[Stored entries]
● ● ● ●
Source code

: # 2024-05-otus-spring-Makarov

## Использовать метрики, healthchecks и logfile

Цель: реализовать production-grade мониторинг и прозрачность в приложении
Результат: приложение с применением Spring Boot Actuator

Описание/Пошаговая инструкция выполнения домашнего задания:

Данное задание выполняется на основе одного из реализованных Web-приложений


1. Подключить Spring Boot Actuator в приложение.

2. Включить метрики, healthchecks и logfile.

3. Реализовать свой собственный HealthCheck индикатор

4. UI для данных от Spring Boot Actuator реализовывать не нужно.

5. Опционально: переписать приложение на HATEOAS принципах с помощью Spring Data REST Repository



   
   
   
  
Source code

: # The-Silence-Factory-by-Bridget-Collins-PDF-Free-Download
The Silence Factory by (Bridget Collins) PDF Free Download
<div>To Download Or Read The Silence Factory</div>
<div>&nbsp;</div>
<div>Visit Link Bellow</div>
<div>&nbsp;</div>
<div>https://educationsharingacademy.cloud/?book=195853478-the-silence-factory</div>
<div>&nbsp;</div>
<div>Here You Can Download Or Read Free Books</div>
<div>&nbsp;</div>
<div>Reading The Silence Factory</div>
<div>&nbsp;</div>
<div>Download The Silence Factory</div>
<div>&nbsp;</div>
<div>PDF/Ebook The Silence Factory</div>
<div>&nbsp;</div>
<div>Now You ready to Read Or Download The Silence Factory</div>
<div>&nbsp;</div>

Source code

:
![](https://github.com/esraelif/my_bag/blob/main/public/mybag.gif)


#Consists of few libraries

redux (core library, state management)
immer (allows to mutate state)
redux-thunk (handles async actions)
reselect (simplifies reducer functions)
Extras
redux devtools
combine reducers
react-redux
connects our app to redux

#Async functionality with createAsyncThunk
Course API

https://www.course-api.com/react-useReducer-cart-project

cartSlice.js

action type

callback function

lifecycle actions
● ● ● ●
GOAL OF THE EXERCISE
The reply should hold only the lines from the top of the records through the line that has "#Consists of few libraries", each one exact.

EXERCISE SOLUTION
Source code

: # 2024-05-otus-spring-Makarov

## Использовать метрики, healthchecks и logfile

Цель: реализовать production-grade мониторинг и прозрачность в приложении
Результат: приложение с применением Spring Boot Actuator

Описание/Пошаговая инструкция выполнения домашнего задания:

Данное задание выполняется на основе одного из реализованных Web-приложений


1. Подключить Spring Boot Actuator в приложение.

2. Включить метрики, healthchecks и logfile.

3. Реализовать свой собственный HealthCheck индикатор

4. UI для данных от Spring Boot Actuator реализовывать не нужно.

5. Опционально: переписать приложение на HATEOAS принципах с помощью Spring Data REST Repository



   
   
   
  
Source code

: # The-Silence-Factory-by-Bridget-Collins-PDF-Free-Download
The Silence Factory by (Bridget Collins) PDF Free Download
<div>To Download Or Read The Silence Factory</div>
<div>&nbsp;</div>
<div>Visit Link Bellow</div>
<div>&nbsp;</div>
<div>https://educationsharingacademy.cloud/?book=195853478-the-silence-factory</div>
<div>&nbsp;</div>
<div>Here You Can Download Or Read Free Books</div>
<div>&nbsp;</div>
<div>Reading The Silence Factory</div>
<div>&nbsp;</div>
<div>Download The Silence Factory</div>
<div>&nbsp;</div>
<div>PDF/Ebook The Silence Factory</div>
<div>&nbsp;</div>
<div>Now You ready to Read Or Download The Silence Factory</div>
<div>&nbsp;</div>

Source code

:
![](https://github.com/esraelif/my_bag/blob/main/public/mybag.gif)


#Consists of few libraries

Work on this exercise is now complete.